Sunday, October 14, 2018

Review of "The Sharpshooter," by Ed Gorman

Review of
The Sharpshooter, by Ed Gorman ISBN 0449148351

Five out of five stars
The main character of this story is a very flawed, yet good man named Mitch Coldwell. It is in the last decade of the nineteenth century and Mitch is a pistol sharpshooter in a wild west show. One of his acts was to shoot a cigarette out of the mouth of his son. For reasons that are not explained, something goes wrong and he shoots his son in the head, killing him. As a consequence, his wife leaves him, and he crawls into a bottle of alcohol.
 Mitch lives in a town owned and controlled by Jeremiah Belden, and his son Steve is scheduled to be hanged for murder.

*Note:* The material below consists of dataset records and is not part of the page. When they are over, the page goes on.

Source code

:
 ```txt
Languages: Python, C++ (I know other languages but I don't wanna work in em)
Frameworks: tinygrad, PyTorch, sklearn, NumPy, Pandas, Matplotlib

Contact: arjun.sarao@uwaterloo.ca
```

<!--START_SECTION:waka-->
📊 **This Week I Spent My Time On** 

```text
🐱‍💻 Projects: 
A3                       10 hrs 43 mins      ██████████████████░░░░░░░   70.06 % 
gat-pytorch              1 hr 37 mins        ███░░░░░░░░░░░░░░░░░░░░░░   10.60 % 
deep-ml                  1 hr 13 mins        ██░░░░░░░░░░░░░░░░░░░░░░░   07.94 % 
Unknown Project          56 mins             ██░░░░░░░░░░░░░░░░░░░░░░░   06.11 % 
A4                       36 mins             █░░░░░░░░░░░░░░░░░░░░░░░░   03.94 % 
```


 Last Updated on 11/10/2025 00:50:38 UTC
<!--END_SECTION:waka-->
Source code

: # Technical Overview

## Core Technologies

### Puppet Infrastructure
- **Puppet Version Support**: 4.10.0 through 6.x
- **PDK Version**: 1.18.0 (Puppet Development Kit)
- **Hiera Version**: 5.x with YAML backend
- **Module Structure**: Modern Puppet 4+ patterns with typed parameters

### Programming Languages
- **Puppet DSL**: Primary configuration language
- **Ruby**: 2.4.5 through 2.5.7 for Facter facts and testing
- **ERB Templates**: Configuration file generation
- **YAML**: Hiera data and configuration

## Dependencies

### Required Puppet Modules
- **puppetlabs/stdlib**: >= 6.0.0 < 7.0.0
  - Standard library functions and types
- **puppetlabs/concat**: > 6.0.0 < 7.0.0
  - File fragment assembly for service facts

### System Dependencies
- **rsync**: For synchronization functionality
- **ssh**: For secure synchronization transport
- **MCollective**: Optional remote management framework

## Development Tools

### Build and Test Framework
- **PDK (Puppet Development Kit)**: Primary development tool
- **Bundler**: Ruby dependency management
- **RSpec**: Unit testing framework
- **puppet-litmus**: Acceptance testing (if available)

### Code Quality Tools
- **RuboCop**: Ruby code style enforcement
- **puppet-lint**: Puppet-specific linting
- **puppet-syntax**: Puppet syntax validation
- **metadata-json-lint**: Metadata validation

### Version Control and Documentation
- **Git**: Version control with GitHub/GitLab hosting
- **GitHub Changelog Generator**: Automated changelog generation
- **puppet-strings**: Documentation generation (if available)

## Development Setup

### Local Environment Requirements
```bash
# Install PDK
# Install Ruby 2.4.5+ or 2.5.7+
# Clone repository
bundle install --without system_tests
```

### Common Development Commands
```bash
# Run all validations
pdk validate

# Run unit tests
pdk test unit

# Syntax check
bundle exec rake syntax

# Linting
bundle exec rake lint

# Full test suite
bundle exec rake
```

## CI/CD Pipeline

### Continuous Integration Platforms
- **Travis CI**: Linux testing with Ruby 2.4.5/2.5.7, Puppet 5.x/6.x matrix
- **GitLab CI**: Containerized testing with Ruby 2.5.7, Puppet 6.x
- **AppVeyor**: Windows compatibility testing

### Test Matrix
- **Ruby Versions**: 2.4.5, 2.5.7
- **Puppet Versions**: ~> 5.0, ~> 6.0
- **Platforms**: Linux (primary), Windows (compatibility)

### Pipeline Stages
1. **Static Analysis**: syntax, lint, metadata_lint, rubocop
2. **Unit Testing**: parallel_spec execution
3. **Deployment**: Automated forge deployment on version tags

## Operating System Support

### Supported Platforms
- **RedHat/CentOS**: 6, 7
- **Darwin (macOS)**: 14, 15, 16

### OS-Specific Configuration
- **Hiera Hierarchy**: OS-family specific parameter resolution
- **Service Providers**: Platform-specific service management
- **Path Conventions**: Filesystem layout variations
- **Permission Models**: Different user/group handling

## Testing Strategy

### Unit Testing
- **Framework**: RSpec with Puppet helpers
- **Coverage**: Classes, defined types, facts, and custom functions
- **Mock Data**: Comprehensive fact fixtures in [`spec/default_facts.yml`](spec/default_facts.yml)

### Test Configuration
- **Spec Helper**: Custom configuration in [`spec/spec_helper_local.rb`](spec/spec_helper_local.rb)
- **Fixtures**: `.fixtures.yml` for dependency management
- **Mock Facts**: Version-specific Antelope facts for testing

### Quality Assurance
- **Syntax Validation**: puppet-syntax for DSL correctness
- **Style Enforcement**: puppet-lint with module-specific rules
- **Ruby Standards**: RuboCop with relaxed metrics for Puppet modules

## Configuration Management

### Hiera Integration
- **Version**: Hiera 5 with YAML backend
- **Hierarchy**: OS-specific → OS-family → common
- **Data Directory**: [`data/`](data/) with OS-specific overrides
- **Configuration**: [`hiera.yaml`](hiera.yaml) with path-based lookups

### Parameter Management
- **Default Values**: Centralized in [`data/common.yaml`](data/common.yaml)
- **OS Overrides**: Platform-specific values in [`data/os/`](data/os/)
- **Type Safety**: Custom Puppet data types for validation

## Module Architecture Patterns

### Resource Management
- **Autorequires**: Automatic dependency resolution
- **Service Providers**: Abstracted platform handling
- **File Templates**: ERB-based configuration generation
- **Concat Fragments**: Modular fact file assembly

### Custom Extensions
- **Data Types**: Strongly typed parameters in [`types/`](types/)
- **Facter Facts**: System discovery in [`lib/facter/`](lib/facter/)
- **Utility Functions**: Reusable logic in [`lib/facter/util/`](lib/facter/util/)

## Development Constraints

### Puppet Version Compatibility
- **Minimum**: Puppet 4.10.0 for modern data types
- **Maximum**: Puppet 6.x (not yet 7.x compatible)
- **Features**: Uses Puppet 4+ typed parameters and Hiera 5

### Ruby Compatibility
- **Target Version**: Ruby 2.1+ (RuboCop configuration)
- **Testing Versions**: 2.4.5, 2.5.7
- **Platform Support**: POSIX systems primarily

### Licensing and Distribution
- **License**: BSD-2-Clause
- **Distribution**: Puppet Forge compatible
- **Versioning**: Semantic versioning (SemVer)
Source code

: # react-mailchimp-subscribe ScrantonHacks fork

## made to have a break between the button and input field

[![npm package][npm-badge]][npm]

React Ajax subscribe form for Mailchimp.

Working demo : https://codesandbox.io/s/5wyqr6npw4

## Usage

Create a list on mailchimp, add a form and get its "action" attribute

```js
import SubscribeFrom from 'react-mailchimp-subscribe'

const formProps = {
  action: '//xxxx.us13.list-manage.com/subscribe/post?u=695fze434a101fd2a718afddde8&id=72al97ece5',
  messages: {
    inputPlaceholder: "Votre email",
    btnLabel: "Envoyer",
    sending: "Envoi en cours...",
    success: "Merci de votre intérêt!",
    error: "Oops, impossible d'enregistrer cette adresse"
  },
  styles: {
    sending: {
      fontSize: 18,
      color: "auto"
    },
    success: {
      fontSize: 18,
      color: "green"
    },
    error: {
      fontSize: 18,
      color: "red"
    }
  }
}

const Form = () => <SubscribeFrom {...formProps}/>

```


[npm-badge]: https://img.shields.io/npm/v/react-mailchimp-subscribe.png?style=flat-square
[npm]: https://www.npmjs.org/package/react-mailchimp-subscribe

There is a jailbreak where two deputies and Steve are killed. Steve killed a man over a woman named Evelyn and Jeremiah blames her for his son’s death. Mitch is now friendly with Evelyn, so he is rapidly interjected between Evelyn and Jeremiah.
 Despite his issues with alcohol and deep grief over the death of his son, Mitch takes up Evelyn’s cause when she supposedly flees town. From this point of so-far largely routine business, the plot takes a rapid and unexpected turn at the end. Very little is what it seems to be and it was nearly the death of Mitch, who is shot and beaten several times.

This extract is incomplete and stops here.